Norris’s singers reflect the directness of the music with a sincerity in performance that proves persuasive throughout. The vocal challenges are greater than some might suppose. Ben Johnson is occasionally pushed in his upper registers, while Ashley Riches sometimes reveals a vibrato when his voice is under pressure. Both of them, however, can also be utterly beguiling. Johnson sings The Window with discreet passion, brings wit and regret to ‘O swallow, swallow’ and plenty of swagger to his Italian serenades and gondola songs. Riches taps a vein of noble anguish in ‘Edward Gray’ and beautifully probes the emotional ambiguities beneath the urbanity of the Hugo setting ‘O, ma charmante.’

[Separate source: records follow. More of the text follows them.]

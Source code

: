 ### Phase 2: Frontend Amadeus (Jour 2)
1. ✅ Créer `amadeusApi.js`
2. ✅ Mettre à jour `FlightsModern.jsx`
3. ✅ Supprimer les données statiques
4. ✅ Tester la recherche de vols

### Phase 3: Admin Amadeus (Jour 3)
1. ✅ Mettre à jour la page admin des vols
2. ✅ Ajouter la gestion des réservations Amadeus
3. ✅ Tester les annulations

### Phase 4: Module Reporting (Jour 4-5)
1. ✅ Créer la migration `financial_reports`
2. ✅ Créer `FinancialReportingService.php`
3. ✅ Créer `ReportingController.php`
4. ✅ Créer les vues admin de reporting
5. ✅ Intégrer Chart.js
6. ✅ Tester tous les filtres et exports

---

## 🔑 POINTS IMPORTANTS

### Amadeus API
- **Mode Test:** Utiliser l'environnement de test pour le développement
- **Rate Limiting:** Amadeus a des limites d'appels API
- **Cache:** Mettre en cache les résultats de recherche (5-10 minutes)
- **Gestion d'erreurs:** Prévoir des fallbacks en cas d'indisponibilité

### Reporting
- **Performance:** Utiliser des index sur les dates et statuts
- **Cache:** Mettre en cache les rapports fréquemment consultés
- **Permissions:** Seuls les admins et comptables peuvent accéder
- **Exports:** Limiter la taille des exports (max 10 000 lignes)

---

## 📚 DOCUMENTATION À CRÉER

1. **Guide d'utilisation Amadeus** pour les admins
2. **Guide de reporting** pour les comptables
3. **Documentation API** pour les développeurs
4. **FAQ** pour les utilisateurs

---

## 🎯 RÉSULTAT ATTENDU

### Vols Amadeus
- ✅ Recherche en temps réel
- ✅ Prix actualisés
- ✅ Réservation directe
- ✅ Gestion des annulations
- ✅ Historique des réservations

Mary Bevan, meanwhile, is in glorious voice throughout. ‘Orpheus with his Lute’ is particularly exquisite, and her sense of line and floated high pianissimos are ravishing in ‘O Israel’. She manages to make ‘What does little birdie say’ remarkably touching, despite Tennyson’s dreadful poem. Yet there’s also enough power in the voice to steer her through bigger numbers such as ‘Guinevere!’, written for Thérèse Tietjens, a notable Norma and Trovatore Leonora in her day. Norris is finely alert throughout to the stylistic shifts and complexities of Sullivan’s piano writing, as well as providing scholarly booklet notes. They contain a hint that another set of Sullivan songs might be forthcoming: I eagerly await it, if so.